→ **What the task requires**:
Search the listing for the string "them" and copy every line that contains it.

→ **Data**:
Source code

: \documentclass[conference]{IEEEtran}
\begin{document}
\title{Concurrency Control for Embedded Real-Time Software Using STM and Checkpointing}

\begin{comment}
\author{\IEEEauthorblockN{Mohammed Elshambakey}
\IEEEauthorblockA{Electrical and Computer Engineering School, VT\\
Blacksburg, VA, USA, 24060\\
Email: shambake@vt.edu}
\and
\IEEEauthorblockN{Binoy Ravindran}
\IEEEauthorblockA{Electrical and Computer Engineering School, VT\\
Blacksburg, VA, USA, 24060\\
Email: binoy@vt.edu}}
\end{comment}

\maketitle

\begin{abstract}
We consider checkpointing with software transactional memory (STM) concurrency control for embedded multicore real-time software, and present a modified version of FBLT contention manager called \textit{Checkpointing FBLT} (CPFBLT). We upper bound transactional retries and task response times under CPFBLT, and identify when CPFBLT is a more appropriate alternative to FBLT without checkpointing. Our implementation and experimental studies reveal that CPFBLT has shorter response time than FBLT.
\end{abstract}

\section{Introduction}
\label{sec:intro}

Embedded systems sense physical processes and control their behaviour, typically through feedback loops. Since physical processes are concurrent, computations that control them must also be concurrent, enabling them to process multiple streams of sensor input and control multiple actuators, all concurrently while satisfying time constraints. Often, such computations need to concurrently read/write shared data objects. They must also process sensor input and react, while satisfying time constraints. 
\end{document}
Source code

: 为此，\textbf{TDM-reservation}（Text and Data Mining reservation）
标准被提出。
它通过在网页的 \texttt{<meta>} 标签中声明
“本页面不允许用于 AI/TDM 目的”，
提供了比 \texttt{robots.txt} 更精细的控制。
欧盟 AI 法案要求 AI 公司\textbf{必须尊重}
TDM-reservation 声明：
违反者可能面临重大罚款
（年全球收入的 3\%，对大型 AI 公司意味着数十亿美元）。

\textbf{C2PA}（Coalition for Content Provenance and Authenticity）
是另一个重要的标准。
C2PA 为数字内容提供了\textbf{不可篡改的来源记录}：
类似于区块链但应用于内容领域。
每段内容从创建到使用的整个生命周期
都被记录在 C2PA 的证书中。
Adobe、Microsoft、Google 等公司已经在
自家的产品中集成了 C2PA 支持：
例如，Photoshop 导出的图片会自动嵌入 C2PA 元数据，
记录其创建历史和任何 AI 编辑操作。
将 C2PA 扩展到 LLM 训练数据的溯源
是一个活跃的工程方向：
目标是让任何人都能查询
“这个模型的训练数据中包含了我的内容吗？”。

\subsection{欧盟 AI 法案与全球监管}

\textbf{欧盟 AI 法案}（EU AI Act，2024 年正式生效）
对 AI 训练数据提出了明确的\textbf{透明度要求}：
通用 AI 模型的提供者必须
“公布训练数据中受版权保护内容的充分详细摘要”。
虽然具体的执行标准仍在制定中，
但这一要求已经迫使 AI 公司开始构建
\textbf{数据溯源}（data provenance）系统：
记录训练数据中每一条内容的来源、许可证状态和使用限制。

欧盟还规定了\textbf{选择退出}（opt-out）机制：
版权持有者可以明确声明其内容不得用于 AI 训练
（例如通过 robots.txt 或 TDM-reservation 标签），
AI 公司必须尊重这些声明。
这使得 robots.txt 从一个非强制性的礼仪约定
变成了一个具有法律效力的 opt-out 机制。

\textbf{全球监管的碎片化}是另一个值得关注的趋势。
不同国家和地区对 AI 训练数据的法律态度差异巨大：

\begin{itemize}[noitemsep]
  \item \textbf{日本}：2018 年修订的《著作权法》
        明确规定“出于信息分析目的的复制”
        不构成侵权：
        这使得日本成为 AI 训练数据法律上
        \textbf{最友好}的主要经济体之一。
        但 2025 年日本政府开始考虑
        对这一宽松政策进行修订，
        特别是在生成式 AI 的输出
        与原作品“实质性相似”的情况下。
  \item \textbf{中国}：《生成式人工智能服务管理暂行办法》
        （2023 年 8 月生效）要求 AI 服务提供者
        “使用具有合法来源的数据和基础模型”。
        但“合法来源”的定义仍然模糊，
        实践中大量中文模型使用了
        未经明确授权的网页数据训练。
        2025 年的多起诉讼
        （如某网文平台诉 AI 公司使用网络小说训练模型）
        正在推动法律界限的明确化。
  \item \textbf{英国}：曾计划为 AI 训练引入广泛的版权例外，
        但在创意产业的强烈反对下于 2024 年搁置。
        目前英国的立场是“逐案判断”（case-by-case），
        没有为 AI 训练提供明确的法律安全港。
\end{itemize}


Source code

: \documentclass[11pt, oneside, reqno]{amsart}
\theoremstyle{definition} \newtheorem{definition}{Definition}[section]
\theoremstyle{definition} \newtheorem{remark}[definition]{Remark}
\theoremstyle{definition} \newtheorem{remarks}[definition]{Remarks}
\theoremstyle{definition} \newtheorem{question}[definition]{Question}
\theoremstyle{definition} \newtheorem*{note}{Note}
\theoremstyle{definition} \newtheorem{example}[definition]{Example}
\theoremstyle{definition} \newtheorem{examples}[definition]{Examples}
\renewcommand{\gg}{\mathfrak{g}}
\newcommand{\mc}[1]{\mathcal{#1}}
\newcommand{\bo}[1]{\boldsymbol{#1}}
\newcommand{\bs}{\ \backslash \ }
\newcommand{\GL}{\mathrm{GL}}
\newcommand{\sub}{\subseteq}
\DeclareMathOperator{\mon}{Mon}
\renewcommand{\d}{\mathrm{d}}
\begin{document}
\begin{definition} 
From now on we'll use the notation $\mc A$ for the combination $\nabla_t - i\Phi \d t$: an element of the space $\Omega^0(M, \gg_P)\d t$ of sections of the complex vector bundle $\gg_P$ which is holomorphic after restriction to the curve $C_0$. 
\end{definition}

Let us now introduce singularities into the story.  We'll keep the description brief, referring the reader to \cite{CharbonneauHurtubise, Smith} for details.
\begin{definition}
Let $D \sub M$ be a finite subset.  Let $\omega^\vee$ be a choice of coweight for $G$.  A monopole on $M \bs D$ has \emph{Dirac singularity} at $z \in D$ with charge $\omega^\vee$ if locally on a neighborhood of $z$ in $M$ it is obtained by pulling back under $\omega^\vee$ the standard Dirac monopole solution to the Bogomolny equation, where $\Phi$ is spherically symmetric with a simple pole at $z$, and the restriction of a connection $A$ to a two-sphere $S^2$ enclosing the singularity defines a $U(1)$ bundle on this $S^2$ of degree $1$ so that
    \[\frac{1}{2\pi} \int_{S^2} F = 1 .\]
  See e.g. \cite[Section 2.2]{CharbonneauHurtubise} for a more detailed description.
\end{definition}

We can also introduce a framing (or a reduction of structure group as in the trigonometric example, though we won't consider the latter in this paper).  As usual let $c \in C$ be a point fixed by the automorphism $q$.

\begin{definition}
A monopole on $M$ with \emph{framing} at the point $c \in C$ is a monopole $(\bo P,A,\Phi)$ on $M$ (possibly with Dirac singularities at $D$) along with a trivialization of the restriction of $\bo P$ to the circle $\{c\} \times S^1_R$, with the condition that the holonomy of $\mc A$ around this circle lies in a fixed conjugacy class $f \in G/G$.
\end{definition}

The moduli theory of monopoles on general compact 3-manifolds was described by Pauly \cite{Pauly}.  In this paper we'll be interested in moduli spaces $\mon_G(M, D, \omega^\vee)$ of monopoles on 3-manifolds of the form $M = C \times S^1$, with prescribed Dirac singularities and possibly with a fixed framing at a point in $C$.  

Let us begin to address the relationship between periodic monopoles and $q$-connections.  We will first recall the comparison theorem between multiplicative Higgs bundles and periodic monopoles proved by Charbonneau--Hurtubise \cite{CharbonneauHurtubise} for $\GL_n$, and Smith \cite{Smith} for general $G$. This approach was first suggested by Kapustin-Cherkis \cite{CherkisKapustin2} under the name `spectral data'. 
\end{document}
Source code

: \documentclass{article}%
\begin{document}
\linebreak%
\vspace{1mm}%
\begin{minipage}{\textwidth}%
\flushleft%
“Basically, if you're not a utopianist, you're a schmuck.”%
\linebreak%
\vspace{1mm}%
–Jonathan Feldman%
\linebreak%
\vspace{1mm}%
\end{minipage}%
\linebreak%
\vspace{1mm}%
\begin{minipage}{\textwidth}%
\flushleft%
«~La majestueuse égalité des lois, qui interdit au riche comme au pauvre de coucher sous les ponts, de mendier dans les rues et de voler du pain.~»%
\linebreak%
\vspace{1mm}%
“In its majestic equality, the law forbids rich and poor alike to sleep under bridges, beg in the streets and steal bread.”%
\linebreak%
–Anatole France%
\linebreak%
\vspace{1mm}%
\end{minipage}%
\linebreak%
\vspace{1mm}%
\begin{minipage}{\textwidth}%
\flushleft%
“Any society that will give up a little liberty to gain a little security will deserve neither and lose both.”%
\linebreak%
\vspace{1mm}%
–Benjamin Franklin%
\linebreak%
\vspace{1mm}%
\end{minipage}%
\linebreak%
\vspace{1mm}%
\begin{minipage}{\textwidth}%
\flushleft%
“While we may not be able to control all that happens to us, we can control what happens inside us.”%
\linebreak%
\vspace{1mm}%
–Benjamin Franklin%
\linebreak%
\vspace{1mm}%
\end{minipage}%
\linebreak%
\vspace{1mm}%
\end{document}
* * *
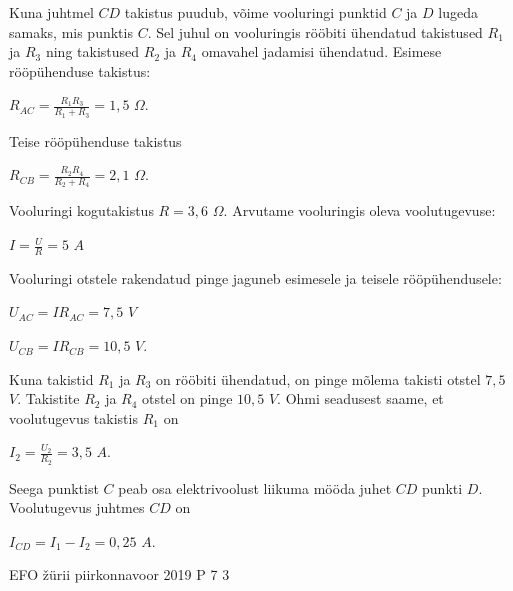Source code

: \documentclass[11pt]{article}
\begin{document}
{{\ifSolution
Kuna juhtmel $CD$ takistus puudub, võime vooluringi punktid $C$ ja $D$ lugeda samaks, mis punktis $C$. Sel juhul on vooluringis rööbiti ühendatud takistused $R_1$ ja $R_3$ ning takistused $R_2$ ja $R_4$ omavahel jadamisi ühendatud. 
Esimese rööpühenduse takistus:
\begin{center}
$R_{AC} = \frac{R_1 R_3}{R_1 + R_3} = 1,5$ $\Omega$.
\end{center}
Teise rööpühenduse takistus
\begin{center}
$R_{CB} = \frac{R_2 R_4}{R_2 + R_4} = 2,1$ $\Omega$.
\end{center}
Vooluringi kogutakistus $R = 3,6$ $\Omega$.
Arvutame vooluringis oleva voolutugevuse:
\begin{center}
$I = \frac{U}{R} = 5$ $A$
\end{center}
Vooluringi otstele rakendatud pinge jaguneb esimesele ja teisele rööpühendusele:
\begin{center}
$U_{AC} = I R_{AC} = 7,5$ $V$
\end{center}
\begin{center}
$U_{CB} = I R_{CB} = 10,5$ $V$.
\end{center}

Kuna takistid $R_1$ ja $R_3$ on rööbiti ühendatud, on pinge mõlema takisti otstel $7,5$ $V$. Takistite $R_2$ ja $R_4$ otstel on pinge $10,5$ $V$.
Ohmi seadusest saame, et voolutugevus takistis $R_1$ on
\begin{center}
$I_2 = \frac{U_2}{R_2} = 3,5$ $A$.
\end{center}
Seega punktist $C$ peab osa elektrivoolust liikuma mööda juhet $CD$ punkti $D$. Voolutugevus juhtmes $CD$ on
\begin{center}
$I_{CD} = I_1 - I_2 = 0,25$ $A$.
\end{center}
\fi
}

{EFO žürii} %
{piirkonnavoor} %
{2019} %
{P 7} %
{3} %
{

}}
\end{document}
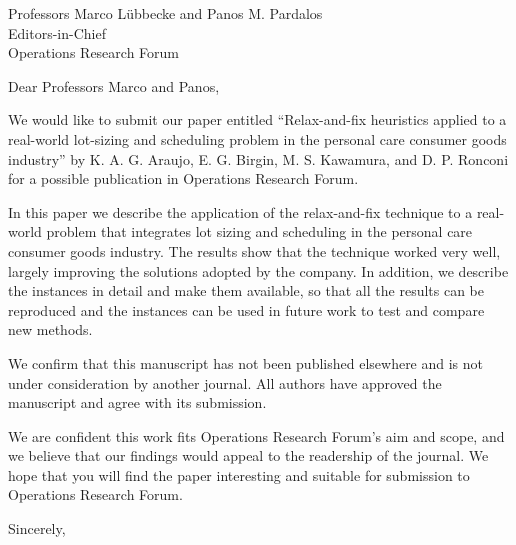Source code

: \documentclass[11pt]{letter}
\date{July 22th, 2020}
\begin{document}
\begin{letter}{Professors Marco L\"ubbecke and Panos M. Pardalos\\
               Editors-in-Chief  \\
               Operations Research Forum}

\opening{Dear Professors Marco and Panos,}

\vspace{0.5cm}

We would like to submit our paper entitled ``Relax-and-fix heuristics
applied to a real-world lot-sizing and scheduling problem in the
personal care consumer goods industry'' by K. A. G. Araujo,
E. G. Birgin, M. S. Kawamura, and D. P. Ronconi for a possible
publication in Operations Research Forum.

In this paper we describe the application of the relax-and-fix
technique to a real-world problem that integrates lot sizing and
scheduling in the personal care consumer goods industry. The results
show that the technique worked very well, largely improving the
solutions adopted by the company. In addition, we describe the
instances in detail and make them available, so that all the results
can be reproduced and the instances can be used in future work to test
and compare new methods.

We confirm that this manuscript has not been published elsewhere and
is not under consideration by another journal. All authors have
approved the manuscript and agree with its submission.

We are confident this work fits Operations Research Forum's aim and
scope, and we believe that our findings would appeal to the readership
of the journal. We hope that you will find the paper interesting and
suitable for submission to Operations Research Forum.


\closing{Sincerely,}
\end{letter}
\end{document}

→ **Exercise response**:
Embedded systems sense physical processes and control their behaviour, typically through feedback loops. Since physical processes are concurrent, computations that control them must also be concurrent, enabling them to process multiple streams of sensor input and control multiple actuators, all concurrently while satisfying time constraints. Often, such computations need to concurrently read/write shared data objects. They must also process sensor input and react, while satisfying time constraints. 
instances in detail and make them available, so that all the results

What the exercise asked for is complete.